In the old experimental branch that I used previously, the retype-untyped operation allowed me to manually specify an offset where the new kernel object should be placed within the untyped memory region. So I was able to manage the allocation of untyped memory manually.
In short, I added each initial untyped memory region to a roottask-local "phys-mem" allocator. Each time when creating a kernel object, I asked this allocator for a region of the required size and alignment, determined the untyped-memory capability that belongs to the found region, and used this capability to create the kernel object(s) at the calculated offset within the untyped-memory region. This worked very well.

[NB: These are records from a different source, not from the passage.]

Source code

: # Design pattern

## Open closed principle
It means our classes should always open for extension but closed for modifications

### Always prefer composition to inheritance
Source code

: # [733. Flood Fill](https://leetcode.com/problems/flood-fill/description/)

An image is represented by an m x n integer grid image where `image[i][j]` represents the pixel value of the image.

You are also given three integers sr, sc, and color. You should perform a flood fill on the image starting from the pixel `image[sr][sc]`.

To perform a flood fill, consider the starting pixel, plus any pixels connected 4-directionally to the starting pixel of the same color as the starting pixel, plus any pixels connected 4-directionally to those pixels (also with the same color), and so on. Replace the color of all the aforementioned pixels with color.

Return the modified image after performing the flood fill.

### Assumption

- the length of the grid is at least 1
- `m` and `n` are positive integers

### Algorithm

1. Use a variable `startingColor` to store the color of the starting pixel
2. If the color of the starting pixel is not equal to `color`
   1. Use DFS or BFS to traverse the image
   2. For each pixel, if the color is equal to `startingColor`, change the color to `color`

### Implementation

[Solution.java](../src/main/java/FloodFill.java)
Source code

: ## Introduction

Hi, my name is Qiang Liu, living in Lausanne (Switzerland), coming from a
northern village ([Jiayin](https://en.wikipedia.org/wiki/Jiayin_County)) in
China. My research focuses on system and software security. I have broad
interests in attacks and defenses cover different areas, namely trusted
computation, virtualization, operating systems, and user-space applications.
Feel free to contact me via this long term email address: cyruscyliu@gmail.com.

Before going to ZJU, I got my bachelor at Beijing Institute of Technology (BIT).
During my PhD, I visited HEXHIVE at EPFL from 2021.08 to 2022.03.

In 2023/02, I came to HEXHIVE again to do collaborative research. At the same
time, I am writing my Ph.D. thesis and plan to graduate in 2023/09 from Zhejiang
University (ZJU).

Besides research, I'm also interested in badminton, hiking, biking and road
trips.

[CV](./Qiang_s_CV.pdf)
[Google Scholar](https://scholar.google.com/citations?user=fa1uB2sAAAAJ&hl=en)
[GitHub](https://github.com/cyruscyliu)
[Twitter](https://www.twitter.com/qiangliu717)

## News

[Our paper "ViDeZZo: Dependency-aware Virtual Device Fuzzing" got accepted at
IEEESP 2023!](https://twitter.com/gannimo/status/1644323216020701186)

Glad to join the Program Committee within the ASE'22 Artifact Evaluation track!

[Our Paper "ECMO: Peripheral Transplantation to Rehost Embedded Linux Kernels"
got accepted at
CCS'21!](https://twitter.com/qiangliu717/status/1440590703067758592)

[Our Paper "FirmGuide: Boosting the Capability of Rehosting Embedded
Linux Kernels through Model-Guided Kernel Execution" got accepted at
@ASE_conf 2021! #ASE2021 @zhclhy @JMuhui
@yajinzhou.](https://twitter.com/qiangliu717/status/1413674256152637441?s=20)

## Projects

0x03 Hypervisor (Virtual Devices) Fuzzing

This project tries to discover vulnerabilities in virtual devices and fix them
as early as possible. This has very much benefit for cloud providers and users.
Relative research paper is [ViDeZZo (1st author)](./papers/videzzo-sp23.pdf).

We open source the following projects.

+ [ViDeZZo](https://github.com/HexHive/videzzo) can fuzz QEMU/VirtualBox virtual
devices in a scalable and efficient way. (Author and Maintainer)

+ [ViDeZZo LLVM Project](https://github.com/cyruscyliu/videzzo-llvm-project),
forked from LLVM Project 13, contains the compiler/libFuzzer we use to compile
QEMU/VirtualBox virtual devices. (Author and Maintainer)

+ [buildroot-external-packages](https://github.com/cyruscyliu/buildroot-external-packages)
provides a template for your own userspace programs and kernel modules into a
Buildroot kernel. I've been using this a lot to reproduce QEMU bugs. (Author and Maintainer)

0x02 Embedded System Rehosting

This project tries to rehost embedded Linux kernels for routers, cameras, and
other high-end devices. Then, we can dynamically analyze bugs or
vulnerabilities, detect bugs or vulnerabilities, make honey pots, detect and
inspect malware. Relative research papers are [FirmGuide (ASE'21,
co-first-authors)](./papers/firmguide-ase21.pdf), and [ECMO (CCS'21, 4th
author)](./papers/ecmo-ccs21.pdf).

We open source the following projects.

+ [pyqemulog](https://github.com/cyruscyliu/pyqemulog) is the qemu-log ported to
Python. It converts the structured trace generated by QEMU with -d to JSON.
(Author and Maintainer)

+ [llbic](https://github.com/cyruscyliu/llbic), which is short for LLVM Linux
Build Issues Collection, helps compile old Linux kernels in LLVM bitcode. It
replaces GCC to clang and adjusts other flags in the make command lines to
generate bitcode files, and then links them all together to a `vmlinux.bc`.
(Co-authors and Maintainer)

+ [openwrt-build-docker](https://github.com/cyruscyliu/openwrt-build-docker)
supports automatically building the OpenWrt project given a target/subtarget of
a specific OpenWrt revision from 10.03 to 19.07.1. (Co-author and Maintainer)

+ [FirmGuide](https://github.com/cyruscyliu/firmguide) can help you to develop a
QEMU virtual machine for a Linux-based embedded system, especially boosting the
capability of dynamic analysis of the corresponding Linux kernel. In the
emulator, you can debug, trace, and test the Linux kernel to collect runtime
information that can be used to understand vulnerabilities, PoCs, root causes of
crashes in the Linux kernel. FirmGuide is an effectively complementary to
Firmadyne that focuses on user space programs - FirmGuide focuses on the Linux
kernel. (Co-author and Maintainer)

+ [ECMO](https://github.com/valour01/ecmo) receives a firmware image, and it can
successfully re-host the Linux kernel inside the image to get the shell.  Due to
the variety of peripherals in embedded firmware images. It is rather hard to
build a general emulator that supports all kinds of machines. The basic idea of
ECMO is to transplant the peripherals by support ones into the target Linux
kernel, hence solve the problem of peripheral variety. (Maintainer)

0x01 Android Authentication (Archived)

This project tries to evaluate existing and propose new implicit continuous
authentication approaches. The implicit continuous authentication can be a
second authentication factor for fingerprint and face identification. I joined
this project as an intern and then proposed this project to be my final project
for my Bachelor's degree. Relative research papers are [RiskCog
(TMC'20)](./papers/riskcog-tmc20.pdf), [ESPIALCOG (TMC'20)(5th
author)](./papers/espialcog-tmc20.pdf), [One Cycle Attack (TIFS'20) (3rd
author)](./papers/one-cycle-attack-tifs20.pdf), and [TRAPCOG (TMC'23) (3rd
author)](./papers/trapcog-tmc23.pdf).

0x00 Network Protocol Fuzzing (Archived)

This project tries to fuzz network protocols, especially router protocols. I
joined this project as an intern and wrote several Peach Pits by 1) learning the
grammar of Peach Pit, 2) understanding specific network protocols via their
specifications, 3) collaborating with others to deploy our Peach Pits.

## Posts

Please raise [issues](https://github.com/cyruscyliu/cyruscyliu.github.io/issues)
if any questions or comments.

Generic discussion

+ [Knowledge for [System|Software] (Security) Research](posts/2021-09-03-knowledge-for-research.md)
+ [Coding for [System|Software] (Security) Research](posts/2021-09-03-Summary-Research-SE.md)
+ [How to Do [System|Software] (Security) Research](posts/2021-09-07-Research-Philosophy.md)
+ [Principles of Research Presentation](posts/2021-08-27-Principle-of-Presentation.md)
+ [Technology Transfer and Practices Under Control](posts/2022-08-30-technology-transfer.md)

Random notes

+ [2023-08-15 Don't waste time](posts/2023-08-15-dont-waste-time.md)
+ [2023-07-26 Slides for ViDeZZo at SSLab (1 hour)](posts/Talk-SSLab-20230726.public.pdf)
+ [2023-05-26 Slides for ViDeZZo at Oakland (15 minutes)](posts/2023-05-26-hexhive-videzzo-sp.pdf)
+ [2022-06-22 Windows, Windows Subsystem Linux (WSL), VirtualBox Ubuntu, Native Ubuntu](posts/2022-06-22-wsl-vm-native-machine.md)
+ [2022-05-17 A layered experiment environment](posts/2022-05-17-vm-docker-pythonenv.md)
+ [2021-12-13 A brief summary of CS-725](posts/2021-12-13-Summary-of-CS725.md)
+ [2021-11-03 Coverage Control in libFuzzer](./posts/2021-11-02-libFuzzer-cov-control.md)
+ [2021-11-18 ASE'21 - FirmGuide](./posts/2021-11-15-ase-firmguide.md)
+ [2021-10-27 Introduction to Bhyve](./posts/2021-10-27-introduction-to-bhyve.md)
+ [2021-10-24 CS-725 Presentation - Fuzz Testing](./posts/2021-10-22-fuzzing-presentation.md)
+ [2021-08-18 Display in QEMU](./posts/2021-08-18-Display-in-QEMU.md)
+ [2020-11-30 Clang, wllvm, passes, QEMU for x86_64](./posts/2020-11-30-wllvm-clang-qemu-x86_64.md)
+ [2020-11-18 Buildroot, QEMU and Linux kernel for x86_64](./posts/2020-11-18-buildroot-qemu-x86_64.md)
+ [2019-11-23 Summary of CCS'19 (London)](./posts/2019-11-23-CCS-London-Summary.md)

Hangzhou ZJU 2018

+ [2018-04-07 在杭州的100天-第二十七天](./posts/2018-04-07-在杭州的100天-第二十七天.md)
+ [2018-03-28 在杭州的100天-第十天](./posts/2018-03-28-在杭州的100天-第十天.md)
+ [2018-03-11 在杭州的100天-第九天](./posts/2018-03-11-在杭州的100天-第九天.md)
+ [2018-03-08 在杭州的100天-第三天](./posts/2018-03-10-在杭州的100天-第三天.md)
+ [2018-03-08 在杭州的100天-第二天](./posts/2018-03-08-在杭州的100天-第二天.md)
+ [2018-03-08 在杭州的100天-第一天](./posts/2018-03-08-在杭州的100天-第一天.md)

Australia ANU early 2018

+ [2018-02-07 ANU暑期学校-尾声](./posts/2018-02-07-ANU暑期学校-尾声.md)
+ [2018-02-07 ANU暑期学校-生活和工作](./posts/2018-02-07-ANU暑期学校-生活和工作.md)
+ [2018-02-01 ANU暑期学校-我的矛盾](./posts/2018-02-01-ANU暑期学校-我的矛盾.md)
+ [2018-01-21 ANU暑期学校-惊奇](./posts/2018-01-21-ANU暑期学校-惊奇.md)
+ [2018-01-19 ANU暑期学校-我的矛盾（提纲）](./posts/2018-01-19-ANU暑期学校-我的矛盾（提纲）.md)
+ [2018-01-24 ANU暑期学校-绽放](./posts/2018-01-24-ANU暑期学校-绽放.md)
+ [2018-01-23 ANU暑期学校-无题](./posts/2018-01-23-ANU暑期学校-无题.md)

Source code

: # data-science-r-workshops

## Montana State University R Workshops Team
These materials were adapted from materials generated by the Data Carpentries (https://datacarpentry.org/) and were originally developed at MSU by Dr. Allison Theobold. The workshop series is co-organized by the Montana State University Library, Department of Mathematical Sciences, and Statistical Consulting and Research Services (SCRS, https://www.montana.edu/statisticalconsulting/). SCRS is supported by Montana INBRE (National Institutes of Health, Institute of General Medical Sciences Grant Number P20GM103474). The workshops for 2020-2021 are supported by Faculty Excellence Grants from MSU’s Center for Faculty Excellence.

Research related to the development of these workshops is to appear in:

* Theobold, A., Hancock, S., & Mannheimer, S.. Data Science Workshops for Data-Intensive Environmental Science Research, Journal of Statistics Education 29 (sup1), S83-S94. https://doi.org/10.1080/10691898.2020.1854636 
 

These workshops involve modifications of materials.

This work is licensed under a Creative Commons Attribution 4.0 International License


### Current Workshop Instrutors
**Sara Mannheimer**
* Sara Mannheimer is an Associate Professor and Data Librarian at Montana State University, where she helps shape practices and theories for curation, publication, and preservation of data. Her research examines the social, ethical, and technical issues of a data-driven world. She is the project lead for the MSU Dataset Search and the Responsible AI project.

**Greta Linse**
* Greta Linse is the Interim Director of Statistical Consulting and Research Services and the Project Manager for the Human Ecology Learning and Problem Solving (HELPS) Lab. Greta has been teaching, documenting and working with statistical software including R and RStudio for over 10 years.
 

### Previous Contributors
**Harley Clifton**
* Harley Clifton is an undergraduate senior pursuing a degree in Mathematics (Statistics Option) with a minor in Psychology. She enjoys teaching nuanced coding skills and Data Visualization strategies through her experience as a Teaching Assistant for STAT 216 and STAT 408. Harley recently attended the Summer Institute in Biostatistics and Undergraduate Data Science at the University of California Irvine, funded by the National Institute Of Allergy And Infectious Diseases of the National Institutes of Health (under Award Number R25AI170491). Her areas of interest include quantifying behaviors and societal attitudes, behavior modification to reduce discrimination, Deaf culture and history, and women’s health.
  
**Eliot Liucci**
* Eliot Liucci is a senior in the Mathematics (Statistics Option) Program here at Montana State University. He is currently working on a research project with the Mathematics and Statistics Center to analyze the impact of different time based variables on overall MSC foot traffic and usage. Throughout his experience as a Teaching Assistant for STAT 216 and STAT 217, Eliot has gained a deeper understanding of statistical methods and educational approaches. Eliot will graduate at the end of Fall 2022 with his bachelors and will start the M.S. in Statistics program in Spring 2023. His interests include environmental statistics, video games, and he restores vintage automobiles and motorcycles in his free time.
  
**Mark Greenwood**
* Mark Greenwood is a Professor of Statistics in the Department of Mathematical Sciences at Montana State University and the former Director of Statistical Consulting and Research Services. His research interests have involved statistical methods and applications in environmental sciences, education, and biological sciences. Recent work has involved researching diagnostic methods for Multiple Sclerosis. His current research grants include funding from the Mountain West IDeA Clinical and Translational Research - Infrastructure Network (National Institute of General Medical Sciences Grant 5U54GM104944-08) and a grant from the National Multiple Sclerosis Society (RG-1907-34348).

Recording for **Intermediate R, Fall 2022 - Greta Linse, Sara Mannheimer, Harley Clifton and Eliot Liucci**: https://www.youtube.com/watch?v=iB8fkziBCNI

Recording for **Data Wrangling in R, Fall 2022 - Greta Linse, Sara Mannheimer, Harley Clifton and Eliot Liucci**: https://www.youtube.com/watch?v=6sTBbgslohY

After switching to version 2, I found the retype-untyped operation to lack the offset argument (which admittedly was never present in the non-experimental version). Instead of accepting an offset parameter, the kernel maintains a built-in allocator per untyped-memory region. (please correct me if my understanding is wrong) The allocator is basically a simple offset value ("FreeIndex") that is increased with each allocation. Since I no longer have the chance to specify the offset explicitly, I have to rely on the allocation policy of the kernel and hit the following problem:
There exists an untyped memory region of size 0x2000. Initially, the FreeIndex is 0. Now, I am creating the following kernel objects within the untyped-memory region:
1. CNode with totalObjectSize 0x400:
-> The allocation increases FreeIndex to 0x400.
2. CNode with totalObjectSize 0x800:
-> The FreeIndex gets aligned to 0x800 (natural alignment of the to-be-created CNode). This creates a gap between 0x400 and 0x800. -> The allocation increases FreeIndex to 0x1000.
3. seL4_IA32_4K with a totalObjectSize 0x1000:
-> The allocation increases FreeIndex to 0x2000.
4. CNode with totalObjectSize 0x400:
<<seL4 [decodeUntypedInvocation/209 T0xe3fc9900 "rootserver" @2013228]: Untyped Retype: Insufficient memory (1 * 1024 bytes needed, 0 bytes available).>>
Since FreeIndex equals the size of the untyped memory region, the kernel concludes that untypedFreeBytes is 0.
Even though there exists a gap of 0x400 within the untyped memory region that satisfies the alignment of the to-be-created kernel object, the kernel won't allow me to use it. In contrast, with the retype-untyped-at-offset operation, such a situation never occurred. Right now, I am a bit puzzled about how to proceed and have the following questions in the back of me head:
* What is the rationale behind fixing the allocation policy within untyped memory regions in the kernel. Doesn't this design contradict with the principle of avoiding policy in the kernel? In my specific case, this policy seemingly makes my life much more difficult. To use the kernel in a deterministic way, I would need to model the kernel's allocation behavior in the user land.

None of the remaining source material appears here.